> **Task directions**: Look through the material below and copy exactly the lines from the line with "- Added Array fields support" to the line with "- Initial release.", those two lines included.

....

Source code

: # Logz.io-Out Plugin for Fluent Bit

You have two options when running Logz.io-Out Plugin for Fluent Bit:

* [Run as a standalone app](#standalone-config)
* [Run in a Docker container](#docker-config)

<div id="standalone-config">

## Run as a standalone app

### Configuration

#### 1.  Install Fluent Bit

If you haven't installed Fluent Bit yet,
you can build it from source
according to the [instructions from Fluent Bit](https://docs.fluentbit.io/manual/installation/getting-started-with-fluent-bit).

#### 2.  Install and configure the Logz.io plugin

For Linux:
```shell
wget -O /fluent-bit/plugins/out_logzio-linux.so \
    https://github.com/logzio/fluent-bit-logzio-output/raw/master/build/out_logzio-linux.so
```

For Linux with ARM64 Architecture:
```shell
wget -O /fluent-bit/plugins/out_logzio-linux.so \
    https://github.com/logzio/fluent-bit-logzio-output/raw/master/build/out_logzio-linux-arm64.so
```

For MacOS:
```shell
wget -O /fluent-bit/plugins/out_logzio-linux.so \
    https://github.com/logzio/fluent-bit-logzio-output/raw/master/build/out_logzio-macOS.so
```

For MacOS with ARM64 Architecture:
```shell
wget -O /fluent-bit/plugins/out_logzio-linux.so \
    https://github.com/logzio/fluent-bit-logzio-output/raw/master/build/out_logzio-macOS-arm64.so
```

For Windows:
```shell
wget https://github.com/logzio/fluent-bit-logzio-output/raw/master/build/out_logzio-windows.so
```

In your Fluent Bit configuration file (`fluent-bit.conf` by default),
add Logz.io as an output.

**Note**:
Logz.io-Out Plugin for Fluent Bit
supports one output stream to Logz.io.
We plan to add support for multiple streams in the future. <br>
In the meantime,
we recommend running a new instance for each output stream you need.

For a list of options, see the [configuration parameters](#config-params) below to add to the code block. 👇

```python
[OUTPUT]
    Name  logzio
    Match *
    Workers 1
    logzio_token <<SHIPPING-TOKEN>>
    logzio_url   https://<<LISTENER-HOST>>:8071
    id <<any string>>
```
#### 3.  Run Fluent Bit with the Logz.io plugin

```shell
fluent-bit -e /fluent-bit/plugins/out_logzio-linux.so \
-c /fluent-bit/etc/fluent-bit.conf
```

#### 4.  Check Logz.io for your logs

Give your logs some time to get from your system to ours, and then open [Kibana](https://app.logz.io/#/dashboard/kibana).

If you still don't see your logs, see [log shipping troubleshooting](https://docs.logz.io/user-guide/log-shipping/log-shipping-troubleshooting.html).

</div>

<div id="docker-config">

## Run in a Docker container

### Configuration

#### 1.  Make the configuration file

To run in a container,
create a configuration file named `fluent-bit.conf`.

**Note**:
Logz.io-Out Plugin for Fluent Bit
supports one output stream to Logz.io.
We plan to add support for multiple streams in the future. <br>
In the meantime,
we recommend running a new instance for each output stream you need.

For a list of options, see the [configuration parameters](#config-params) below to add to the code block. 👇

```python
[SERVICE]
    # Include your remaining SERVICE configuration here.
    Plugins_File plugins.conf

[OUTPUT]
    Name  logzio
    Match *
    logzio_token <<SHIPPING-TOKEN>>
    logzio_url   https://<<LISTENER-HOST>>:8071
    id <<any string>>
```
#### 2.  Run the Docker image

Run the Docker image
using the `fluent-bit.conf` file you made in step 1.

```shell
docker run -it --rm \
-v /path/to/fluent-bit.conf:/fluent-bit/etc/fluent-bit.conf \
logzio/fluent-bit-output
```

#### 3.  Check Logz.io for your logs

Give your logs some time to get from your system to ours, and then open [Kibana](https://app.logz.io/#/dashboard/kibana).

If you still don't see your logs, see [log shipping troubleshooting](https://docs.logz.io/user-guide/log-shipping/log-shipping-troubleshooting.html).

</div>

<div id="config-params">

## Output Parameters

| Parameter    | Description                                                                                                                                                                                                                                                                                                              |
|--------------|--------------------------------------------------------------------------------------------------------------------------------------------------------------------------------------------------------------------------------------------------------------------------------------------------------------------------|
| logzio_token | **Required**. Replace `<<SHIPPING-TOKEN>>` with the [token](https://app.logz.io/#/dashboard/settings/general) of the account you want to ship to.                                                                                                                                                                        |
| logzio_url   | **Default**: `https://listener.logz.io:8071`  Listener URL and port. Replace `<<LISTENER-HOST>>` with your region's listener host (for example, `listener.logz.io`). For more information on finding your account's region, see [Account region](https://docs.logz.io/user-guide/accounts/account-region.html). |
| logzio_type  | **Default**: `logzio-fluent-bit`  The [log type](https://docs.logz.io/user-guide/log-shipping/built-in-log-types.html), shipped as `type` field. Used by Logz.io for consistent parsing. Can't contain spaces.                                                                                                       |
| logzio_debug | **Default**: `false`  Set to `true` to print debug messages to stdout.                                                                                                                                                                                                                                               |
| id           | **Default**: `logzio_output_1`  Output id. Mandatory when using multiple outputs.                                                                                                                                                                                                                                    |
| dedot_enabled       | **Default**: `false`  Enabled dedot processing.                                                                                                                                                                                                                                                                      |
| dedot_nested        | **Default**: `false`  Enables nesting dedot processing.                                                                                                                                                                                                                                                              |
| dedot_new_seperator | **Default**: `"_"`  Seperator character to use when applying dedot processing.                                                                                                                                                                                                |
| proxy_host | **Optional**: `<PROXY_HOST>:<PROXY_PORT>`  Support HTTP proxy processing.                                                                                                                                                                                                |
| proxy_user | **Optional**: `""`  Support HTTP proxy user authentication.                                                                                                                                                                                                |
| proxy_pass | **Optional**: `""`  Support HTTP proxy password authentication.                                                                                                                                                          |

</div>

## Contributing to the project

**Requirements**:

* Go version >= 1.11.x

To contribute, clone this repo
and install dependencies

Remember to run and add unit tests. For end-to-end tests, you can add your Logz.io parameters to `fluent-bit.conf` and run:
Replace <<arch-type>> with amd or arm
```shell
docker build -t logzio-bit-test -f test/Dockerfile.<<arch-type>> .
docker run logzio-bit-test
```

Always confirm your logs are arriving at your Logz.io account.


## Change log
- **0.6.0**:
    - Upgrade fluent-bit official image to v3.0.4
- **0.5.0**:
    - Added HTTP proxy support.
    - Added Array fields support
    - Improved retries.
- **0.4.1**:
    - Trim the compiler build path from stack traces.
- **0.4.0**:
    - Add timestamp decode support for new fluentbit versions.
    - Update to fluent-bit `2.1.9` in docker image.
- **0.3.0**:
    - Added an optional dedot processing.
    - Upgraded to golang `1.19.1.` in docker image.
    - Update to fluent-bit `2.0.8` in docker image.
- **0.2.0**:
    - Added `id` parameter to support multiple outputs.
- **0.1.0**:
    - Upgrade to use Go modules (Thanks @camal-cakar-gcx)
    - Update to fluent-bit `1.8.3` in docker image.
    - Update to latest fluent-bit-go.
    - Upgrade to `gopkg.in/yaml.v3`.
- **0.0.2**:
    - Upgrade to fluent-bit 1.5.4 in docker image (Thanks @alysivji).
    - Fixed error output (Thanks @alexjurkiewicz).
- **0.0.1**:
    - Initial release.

....

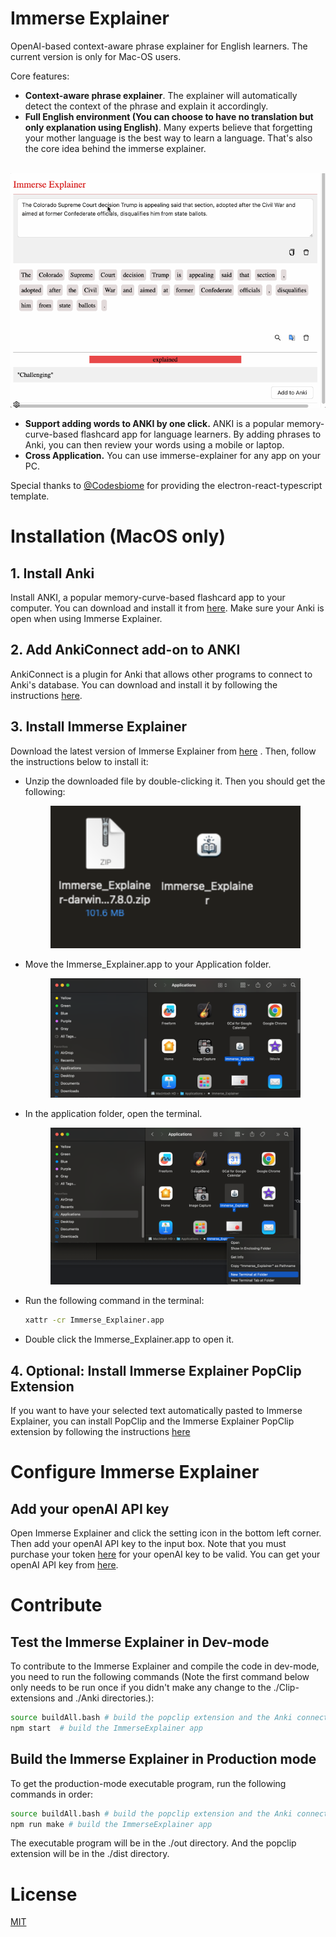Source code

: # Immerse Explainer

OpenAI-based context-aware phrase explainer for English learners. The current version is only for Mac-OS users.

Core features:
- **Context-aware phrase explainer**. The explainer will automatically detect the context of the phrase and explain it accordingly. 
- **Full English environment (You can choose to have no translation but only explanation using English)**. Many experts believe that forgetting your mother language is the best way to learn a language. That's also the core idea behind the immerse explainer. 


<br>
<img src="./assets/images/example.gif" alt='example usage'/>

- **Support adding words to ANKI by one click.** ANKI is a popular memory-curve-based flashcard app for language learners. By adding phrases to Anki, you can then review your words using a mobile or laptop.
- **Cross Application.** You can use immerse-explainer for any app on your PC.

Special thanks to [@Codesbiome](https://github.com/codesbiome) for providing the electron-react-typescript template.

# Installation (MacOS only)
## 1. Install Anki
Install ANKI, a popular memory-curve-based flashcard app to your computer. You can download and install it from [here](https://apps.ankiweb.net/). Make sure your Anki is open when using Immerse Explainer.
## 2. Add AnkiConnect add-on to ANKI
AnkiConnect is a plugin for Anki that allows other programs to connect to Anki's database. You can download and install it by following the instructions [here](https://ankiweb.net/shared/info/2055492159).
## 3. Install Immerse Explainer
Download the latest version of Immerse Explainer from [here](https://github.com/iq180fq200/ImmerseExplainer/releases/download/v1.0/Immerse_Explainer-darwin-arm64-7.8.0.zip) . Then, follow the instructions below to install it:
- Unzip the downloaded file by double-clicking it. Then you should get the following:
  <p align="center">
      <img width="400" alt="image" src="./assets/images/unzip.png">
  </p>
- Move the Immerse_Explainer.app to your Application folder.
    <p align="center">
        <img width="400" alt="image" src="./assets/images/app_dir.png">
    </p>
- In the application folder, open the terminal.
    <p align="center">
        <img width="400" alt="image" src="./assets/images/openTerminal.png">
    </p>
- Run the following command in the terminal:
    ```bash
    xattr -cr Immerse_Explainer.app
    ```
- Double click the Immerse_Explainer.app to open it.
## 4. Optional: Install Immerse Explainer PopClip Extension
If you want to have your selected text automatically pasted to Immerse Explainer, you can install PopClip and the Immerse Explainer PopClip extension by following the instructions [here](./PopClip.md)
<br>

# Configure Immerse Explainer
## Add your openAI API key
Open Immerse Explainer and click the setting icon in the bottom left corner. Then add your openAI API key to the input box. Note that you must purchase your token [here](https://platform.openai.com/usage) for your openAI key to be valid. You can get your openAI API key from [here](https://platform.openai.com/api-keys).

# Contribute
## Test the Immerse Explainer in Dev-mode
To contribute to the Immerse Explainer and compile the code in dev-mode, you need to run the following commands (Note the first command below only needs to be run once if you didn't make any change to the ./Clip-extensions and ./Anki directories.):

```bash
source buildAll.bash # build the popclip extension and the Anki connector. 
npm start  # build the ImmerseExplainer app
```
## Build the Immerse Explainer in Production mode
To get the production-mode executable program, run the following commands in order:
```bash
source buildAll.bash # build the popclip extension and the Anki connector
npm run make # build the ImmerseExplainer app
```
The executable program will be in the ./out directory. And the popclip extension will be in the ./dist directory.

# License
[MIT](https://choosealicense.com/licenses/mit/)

....

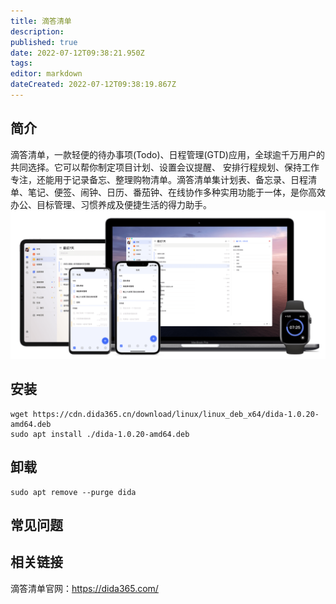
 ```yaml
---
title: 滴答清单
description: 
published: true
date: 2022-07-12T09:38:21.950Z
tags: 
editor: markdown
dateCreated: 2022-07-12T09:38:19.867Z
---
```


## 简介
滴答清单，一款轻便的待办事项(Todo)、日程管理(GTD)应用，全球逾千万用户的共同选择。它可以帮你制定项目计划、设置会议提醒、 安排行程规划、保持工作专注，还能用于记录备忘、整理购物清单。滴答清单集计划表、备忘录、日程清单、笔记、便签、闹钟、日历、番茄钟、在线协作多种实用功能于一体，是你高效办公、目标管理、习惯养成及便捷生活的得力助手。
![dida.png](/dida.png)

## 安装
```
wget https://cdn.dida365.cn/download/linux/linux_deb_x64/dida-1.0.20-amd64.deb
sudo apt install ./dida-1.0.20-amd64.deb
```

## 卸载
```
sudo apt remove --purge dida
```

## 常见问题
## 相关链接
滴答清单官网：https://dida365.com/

....

> **Task answer**:
    - Added Array fields support
    - Improved retries.
- **0.4.1**:
    - Trim the compiler build path from stack traces.
- **0.4.0**:
    - Add timestamp decode support for new fluentbit versions.
    - Update to fluent-bit `2.1.9` in docker image.
- **0.3.0**:
    - Added an optional dedot processing.
    - Upgraded to golang `1.19.1.` in docker image.
    - Update to fluent-bit `2.0.8` in docker image.
- **0.2.0**:
    - Added `id` parameter to support multiple outputs.
- **0.1.0**:
    - Upgrade to use Go modules (Thanks @camal-cakar-gcx)
    - Update to fluent-bit `1.8.3` in docker image.
    - Update to latest fluent-bit-go.
    - Upgrade to `gopkg.in/yaml.v3`.
- **0.0.2**:
    - Upgrade to fluent-bit 1.5.4 in docker image (Thanks @alysivji).
    - Fixed error output (Thanks @alexjurkiewicz).
- **0.0.1**:
    - Initial release.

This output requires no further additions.